[Plain-text document sources]
───
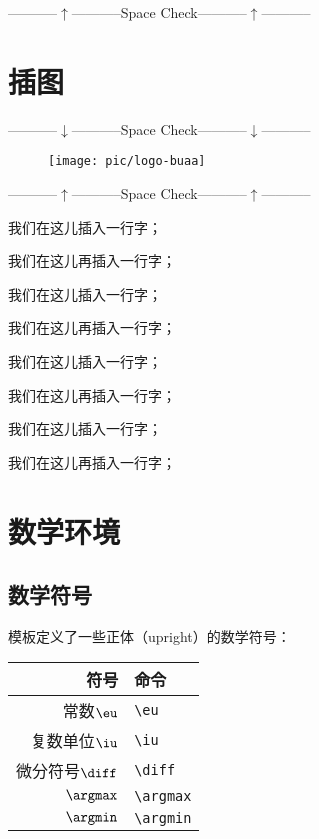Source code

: \centerline{-----------$\uparrow$-----------Space Check-----------$\uparrow$-----------}


\section{插图}

\centerline{-----------$\downarrow$-----------Space Check-----------$\downarrow$-----------}
\begin{figure}[!h]
  \centering
  \texttt{[image: pic/logo-buaa]}
  \label{fig:logo}
\end{figure}
\centerline{-----------$\uparrow$-----------Space Check-----------$\uparrow$-----------}

我们在这儿插入一行字；

我们在这儿再插入一行字；

我们在这儿插入一行字；

我们在这儿再插入一行字；

我们在这儿插入一行字；

我们在这儿再插入一行字；

我们在这儿插入一行字；

我们在这儿再插入一行字；

\section{数学环境}

\subsection{数学符号}

模板定义了一些正体（upright）的数学符号：
\begin{center}
  \begin{tabular}{rl}
    \toprule
    符号            & 命令                    \\
    \midrule
    常数$\eu$       & \verb|\eu| \\
    复数单位$\iu$   & \verb|\iu| \\
    微分符号$\diff$ & \verb|\diff| \\
    $\argmax$       & \verb|\argmax| \\
    $\argmin$       & \verb|\argmin| \\
    \bottomrule
  \end{tabular}
\end{center}

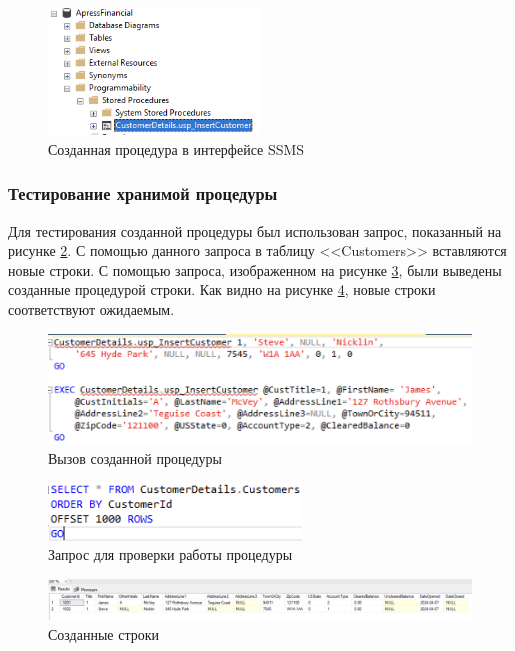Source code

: \documentclass[a4paper, 14pt]{extarticle}
\begin{document}
\begin{figure}[H]
  \centering
  \includegraphics[width=0.5\textwidth]{images/task-1/6.png}
  \caption{Созданная процедура в интерфейсе SSMS}
  \label{fig:task-1-6}
\end{figure}

\subsubsection{Тестирование хранимой процедуры}

Для тестирования созданной процедуры был использован запрос, показанный на
рисунке \ref{fig:task-1-7}. С помощью данного запроса в таблицу
<<\foreignlanguage{english}{Customers}>> вставляются новые строки. С помощью
запроса, изображенном на рисунке \ref{fig:task-1-8}, были выведены созданные
процедурой строки. Как видно на рисунке \ref{fig:task-1-9}, новые строки
соответствуют ожидаемым.

\begin{figure}[H]
  \centering
  \includegraphics[width=\textwidth]{images/task-1/7.png}
  \caption{Вызов созданной процедуры}
  \label{fig:task-1-7}
\end{figure}

\begin{figure}[H]
  \centering
  \includegraphics[width=0.6\textwidth]{images/task-1/8.png}
  \caption{Запрос для проверки работы процедуры}
  \label{fig:task-1-8}
\end{figure}

\begin{figure}[H]
  \centering
  \includegraphics[width=\textwidth]{images/task-1/9.png}
  \caption{Созданные строки}
  \label{fig:task-1-9}
\end{figure}
\end{document}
───
If a record contains a picture, drop the picture and repeat the rest exactly.

The answer:
Source code

: \centerline{-----------$\uparrow$-----------Space Check-----------$\uparrow$-----------}


\section{插图}

\centerline{-----------$\downarrow$-----------Space Check-----------$\downarrow$-----------}
\begin{figure}[!h]
  \centering
  \texttt{[image: pic/logo-buaa]}
  \label{fig:logo}
\end{figure}
\centerline{-----------$\uparrow$-----------Space Check-----------$\uparrow$-----------}

我们在这儿插入一行字；

我们在这儿再插入一行字；

我们在这儿插入一行字；

我们在这儿再插入一行字；

我们在这儿插入一行字；

我们在这儿再插入一行字；

我们在这儿插入一行字；

我们在这儿再插入一行字；

\section{数学环境}

\subsection{数学符号}

模板定义了一些正体（upright）的数学符号：
\begin{center}
  \begin{tabular}{rl}
    \toprule
    符号            & 命令                    \\
    \midrule
    常数$\eu$       & \verb|\eu| \\
    复数单位$\iu$   & \verb|\iu| \\
    微分符号$\diff$ & \verb|\diff| \\
    $\argmax$       & \verb|\argmax| \\
    $\argmin$       & \verb|\argmin| \\
    \bottomrule
  \end{tabular}
\end{center}

Source code

: \documentclass[a4paper, 14pt]{extarticle}
\begin{document}
\begin{figure}[H]
  \centering
  \includegraphics[width=0.5\textwidth]{images/task-1/6.png}
  \caption{Созданная процедура в интерфейсе SSMS}
  \label{fig:task-1-6}
\end{figure}

\subsubsection{Тестирование хранимой процедуры}

Для тестирования созданной процедуры был использован запрос, показанный на
рисунке \ref{fig:task-1-7}. С помощью данного запроса в таблицу
<<\foreignlanguage{english}{Customers}>> вставляются новые строки. С помощью
запроса, изображенном на рисунке \ref{fig:task-1-8}, были выведены созданные
процедурой строки. Как видно на рисунке \ref{fig:task-1-9}, новые строки
соответствуют ожидаемым.

\begin{figure}[H]
  \centering
  \includegraphics[width=\textwidth]{images/task-1/7.png}
  \caption{Вызов созданной процедуры}
  \label{fig:task-1-7}
\end{figure}

\begin{figure}[H]
  \centering
  \includegraphics[width=0.6\textwidth]{images/task-1/8.png}
  \caption{Запрос для проверки работы процедуры}
  \label{fig:task-1-8}
\end{figure}

\begin{figure}[H]
  \centering
  \includegraphics[width=\textwidth]{images/task-1/9.png}
  \caption{Созданные строки}
  \label{fig:task-1-9}
\end{figure}
\end{document}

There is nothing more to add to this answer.